- Born: Una May Cameron 6 May 1904 West Linton, Peeblesshire, Scotland
- Died: 15 October 1987 (aged 83) Buckingham, England
- Occupations: Mountaineer and author
- Known for: First female to climb Mount Kenya

= Una Cameron =

British mountain climber (1904–1987)

Una May Cameron (6 May 1904 – 15 October 1987) was a Scottish mountain climber known for her ascents in the Alps, Caucasus and Kenya.

==Biography==
Cameron was born in West Linton, Scotland. Twin daughter of her father Ewen Cameron, a landed proprietor, and mother Jeanie Dewar from the Dewar whisky family. She studied in the Cheltenham Ladies' College in Montreux, Switzerland and the Central School of Arts and Crafts, London. She had the wealth to live abroad and pursue climbing.
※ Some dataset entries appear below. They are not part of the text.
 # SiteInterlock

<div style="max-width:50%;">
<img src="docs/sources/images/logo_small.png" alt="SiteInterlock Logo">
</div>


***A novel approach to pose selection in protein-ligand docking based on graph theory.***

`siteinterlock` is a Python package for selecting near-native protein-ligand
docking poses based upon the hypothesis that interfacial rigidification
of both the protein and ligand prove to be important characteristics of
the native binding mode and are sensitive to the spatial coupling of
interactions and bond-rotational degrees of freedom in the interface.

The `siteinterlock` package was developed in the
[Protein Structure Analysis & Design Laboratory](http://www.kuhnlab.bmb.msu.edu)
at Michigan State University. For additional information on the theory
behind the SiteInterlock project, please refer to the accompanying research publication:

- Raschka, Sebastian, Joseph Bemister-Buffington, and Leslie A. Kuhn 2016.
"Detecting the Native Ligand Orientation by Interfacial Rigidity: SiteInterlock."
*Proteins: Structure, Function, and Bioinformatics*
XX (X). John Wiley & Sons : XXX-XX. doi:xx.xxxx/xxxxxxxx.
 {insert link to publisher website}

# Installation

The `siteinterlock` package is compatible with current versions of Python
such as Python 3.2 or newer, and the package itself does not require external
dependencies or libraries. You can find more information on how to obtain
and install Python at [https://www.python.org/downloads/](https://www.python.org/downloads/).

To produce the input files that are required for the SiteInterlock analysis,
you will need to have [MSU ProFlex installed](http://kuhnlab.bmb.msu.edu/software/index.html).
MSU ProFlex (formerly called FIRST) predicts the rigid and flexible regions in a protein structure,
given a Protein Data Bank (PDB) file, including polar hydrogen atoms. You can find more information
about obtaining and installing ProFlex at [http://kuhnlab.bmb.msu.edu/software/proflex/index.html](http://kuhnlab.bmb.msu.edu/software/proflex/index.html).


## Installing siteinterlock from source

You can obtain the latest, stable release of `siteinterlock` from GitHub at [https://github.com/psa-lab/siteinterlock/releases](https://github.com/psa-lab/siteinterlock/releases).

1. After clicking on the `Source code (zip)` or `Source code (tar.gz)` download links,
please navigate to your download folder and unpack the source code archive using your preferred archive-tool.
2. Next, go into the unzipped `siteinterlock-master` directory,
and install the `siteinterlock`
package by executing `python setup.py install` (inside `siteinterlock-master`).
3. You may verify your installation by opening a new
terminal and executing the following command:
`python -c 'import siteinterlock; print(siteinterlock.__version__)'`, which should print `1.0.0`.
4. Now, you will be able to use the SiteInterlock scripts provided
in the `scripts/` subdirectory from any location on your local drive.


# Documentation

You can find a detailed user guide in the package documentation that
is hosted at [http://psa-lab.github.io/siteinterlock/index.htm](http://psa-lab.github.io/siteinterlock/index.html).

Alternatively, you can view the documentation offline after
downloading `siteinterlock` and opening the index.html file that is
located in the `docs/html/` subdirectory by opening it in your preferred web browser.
In the 1930s, she made many first ascents in the Alps and in the Caucasus, which she described in A Good Line (1932). She also made the first female ascent of the highest peak, Batian, on Mount Kenya, March 1938. She joined the Ladies' Alpine Club in 1929 and served as its president from 1956 to 1958. She lived for many years in Courmayeur, Italy, and made many ascents in the Mont Blanc range. She died in Buckingham, England.

In 2002, the Montagna Sicura Foundation in Courmayeur, Italy designated their headquarters in Una's home that she had built during the 1930s which is still named after her, Villa Cameron. The foundation aim is to promote safe use and study of the mountains that she loved.